Only the lines from the top of the data through the line containing "[aws](#provider\_aws) | >= 3.72.0 |" should be duplicated, exactly as they appear.

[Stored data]
^^^^
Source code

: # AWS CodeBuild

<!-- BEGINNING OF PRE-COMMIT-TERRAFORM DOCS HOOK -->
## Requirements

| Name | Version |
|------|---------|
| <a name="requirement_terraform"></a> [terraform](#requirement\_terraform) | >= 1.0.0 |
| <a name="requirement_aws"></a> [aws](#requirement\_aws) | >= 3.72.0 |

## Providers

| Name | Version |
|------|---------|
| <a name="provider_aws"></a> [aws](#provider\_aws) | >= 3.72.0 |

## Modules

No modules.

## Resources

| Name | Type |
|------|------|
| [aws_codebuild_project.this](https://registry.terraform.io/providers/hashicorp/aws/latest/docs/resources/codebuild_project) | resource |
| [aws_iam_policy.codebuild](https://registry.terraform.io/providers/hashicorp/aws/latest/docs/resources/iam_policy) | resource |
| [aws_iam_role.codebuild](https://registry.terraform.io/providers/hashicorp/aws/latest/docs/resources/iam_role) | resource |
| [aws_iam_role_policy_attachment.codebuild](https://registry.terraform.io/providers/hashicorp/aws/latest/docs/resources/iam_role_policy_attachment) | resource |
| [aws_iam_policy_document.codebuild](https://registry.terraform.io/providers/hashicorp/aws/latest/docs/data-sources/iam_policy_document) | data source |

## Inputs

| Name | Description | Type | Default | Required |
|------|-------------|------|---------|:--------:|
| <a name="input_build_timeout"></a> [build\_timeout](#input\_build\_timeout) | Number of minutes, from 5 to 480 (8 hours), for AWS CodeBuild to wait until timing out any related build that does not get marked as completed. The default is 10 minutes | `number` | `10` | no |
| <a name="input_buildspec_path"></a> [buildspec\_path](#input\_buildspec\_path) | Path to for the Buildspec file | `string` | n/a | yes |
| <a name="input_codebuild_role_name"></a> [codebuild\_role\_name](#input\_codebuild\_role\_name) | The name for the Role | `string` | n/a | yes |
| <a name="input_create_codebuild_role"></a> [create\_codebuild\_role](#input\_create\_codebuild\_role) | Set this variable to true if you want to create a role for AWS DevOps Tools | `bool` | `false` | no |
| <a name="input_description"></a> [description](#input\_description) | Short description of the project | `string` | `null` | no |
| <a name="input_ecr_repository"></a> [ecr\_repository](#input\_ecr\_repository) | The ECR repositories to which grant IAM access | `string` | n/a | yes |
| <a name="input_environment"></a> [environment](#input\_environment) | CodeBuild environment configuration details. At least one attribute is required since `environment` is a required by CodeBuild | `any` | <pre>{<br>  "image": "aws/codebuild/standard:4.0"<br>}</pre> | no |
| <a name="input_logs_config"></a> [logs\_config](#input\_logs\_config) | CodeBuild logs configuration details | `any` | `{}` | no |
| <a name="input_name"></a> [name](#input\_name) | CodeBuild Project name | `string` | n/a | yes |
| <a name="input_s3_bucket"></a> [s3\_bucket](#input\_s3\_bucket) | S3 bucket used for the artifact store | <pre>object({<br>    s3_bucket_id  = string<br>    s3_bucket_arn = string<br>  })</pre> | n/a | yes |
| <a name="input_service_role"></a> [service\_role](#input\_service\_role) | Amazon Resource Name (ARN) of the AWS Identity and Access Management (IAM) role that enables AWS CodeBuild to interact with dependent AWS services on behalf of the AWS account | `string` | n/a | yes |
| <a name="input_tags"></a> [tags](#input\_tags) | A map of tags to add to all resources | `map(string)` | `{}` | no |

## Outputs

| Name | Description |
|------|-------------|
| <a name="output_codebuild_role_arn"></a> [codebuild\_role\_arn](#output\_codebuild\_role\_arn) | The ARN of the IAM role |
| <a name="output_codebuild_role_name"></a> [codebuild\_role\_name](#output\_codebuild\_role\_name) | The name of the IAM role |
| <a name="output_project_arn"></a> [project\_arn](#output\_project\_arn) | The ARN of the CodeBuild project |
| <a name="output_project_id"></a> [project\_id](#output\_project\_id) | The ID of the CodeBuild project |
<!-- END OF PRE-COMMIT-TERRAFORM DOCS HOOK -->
^^^^
▶ [Result below]
Source code

: # AWS CodeBuild

<!-- BEGINNING OF PRE-COMMIT-TERRAFORM DOCS HOOK -->
## Requirements

| Name | Version |
|------|---------|
| <a name="requirement_terraform"></a> [terraform](#requirement\_terraform) | >= 1.0.0 |
| <a name="requirement_aws"></a> [aws](#requirement\_aws) | >= 3.72.0 |

## Providers

| Name | Version |
|------|---------|
| <a name="provider_aws"></a> [aws](#provider\_aws) | >= 3.72.0 |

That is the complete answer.